While working through my Complex Analysis text, I encountered the following problem:
If $f$ is entire and $\Gamma$ is any contour, then for each $\epsilon > 0$ there exists a polynomial $P(z)$ such that $$|f(z)-P(z)|<\epsilon\quad\text{for all } z \text{ on } \Gamma.\tag{*}$$ Assuming this fact, prove that if $f$ is entire, then $\int_\Gamma f(z)=0$ for all closed contours $\Gamma$.
This theorem is fairly obvious, but I seem to have come up with a flawed proof, and I am unable to find the error in it. My proof is as follows:
Let $\epsilon > 0$ be given, and let $P(z)$ be any polynomial such that $(*)$ is satisfied.
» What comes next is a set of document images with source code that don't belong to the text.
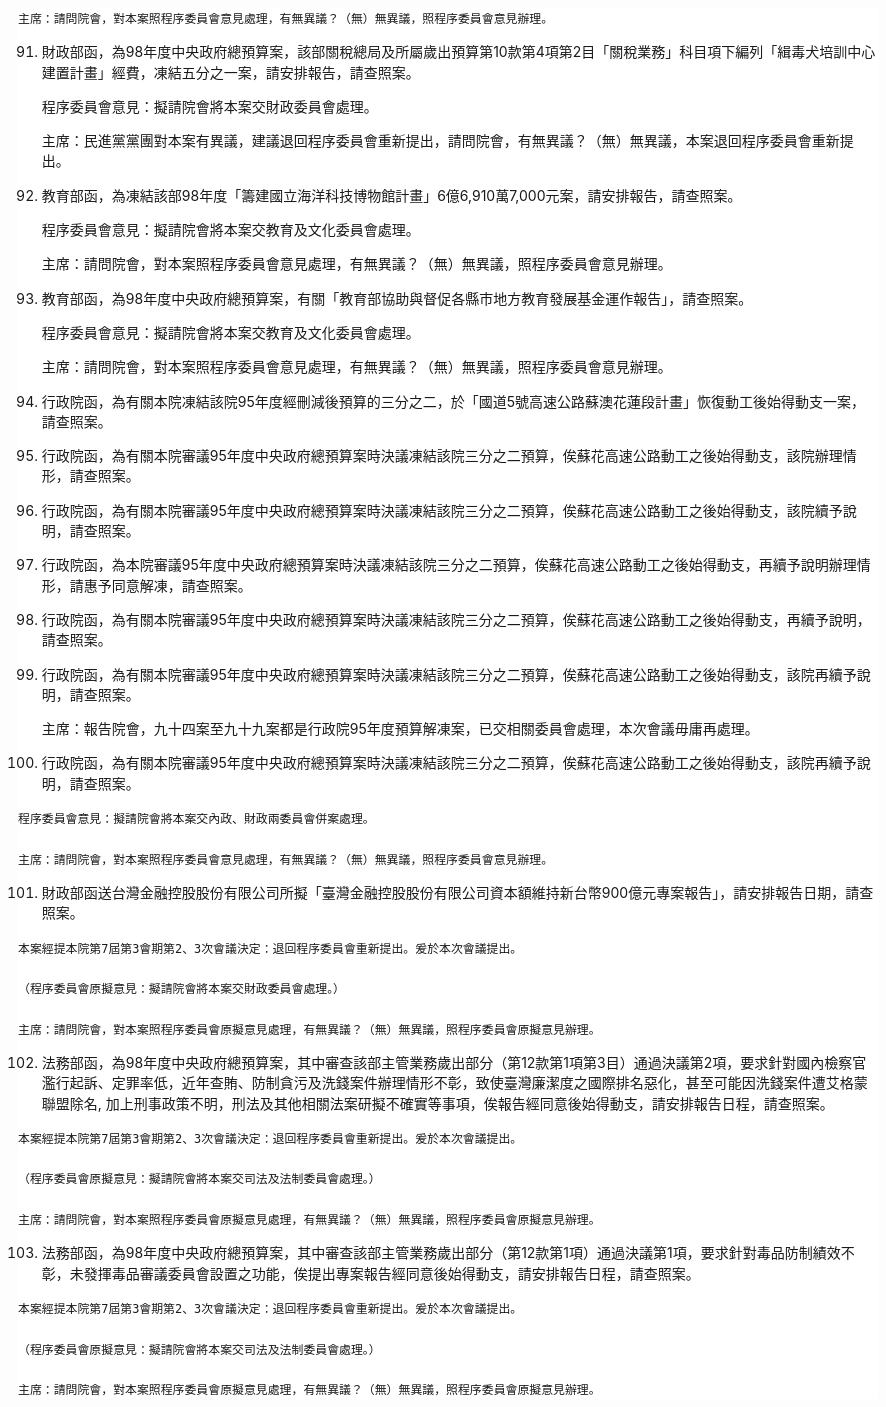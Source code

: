     主席：請問院會，對本案照程序委員會意見處理，有無異議？（無）無異議，照程序委員會意見辦理。

91. 財政部函，為98年度中央政府總預算案，該部關稅總局及所屬歲出預算第10款第4項第2目「關稅業務」科目項下編列「緝毒犬培訓中心建置計畫」經費，凍結五分之一案，請安排報告，請查照案。

    程序委員會意見：擬請院會將本案交財政委員會處理。

    主席：民進黨黨團對本案有異議，建議退回程序委員會重新提出，請問院會，有無異議？（無）無異議，本案退回程序委員會重新提出。

92. 教育部函，為凍結該部98年度「籌建國立海洋科技博物館計畫」6億6,910萬7,000元案，請安排報告，請查照案。

    程序委員會意見：擬請院會將本案交教育及文化委員會處理。

    主席：請問院會，對本案照程序委員會意見處理，有無異議？（無）無異議，照程序委員會意見辦理。

93. 教育部函，為98年度中央政府總預算案，有關「教育部協助與督促各縣市地方教育發展基金運作報告」，請查照案。

    程序委員會意見：擬請院會將本案交教育及文化委員會處理。

    主席：請問院會，對本案照程序委員會意見處理，有無異議？（無）無異議，照程序委員會意見辦理。

94. 行政院函，為有關本院凍結該院95年度經刪減後預算的三分之二，於「國道5號高速公路蘇澳花蓮段計畫」恢復動工後始得動支一案，請查照案。

95. 行政院函，為有關本院審議95年度中央政府總預算案時決議凍結該院三分之二預算，俟蘇花高速公路動工之後始得動支，該院辦理情形，請查照案。

96. 行政院函，為有關本院審議95年度中央政府總預算案時決議凍結該院三分之二預算，俟蘇花高速公路動工之後始得動支，該院續予說明，請查照案。

97. 行政院函，為本院審議95年度中央政府總預算案時決議凍結該院三分之二預算，俟蘇花高速公路動工之後始得動支，再續予說明辦理情形，請惠予同意解凍，請查照案。

98. 行政院函，為有關本院審議95年度中央政府總預算案時決議凍結該院三分之二預算，俟蘇花高速公路動工之後始得動支，再續予說明，請查照案。

99. 行政院函，為有關本院審議95年度中央政府總預算案時決議凍結該院三分之二預算，俟蘇花高速公路動工之後始得動支，該院再續予說明，請查照案。

    主席：報告院會，九十四案至九十九案都是行政院95年度預算解凍案，已交相關委員會處理，本次會議毋庸再處理。

100. 行政院函，為有關本院審議95年度中央政府總預算案時決議凍結該院三分之二預算，俟蘇花高速公路動工之後始得動支，該院再續予說明，請查照案。

    程序委員會意見：擬請院會將本案交內政、財政兩委員會併案處理。

    主席：請問院會，對本案照程序委員會意見處理，有無異議？（無）無異議，照程序委員會意見辦理。

101. 財政部函送台灣金融控股股份有限公司所擬「臺灣金融控股股份有限公司資本額維持新台幣900億元專案報告」，請安排報告日期，請查照案。

    本案經提本院第7屆第3會期第2、3次會議決定：退回程序委員會重新提出。爰於本次會議提出。

    （程序委員會原擬意見：擬請院會將本案交財政委員會處理。）

    主席：請問院會，對本案照程序委員會原擬意見處理，有無異議？（無）無異議，照程序委員會原擬意見辦理。

102. 法務部函，為98年度中央政府總預算案，其中審查該部主管業務歲出部分（第12款第1項第3目）通過決議第2項，要求針對國內檢察官濫行起訴、定罪率低，近年查賄、防制貪污及洗錢案件辦理情形不彰，致使臺灣廉潔度之國際排名惡化，甚至可能因洗錢案件遭艾格蒙聯盟除名, 加上刑事政策不明，刑法及其他相關法案研擬不確實等事項，俟報告經同意後始得動支，請安排報告日程，請查照案。

    本案經提本院第7屆第3會期第2、3次會議決定：退回程序委員會重新提出。爰於本次會議提出。

    （程序委員會原擬意見：擬請院會將本案交司法及法制委員會處理。）

    主席：請問院會，對本案照程序委員會原擬意見處理，有無異議？（無）無異議，照程序委員會原擬意見辦理。

103. 法務部函，為98年度中央政府總預算案，其中審查該部主管業務歲出部分（第12款第1項）通過決議第1項，要求針對毒品防制績效不彰，未發揮毒品審議委員會設置之功能，俟提出專案報告經同意後始得動支，請安排報告日程，請查照案。

    本案經提本院第7屆第3會期第2、3次會議決定：退回程序委員會重新提出。爰於本次會議提出。

    （程序委員會原擬意見：擬請院會將本案交司法及法制委員會處理。）

    主席：請問院會，對本案照程序委員會原擬意見處理，有無異議？（無）無異議，照程序委員會原擬意見辦理。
Then, using that $\int_\Gamma P(z) = 0$ for any polynomial $P$ and closed contour $\Gamma$,
$$\begin{align}
\left| \int_\Gamma f(z)\,dz\right| &= \left| \int_\Gamma f(z)\,dz - \int_\Gamma P(z)\,dz\right|\tag{$1$: Adding zero integral}\\
&=\left| \int_\Gamma [f(z)-P(z)]\,dz\right| \tag{$2$: Combining Integrals}\\
&\le\int_\Gamma \left| f(z)-P(z)\right|\,dz \tag{$3$: Triangle Inequality}\\
&\lt\int_\Gamma \epsilon \;dz \tag{$4$: $|f(z)-P(z)|<\epsilon$}\\
& = 0 \tag{$5$: $\epsilon$ is constant polynomial}\\
\end{align}$$
Clearly something is wrong with this since $| \cdot | > 0$, but I can't tell what went wrong.
Would anyone mind pointing out the flawed line number(s)?
Thank you.
In step 3, you should have $|dz|$ instead of $dz$.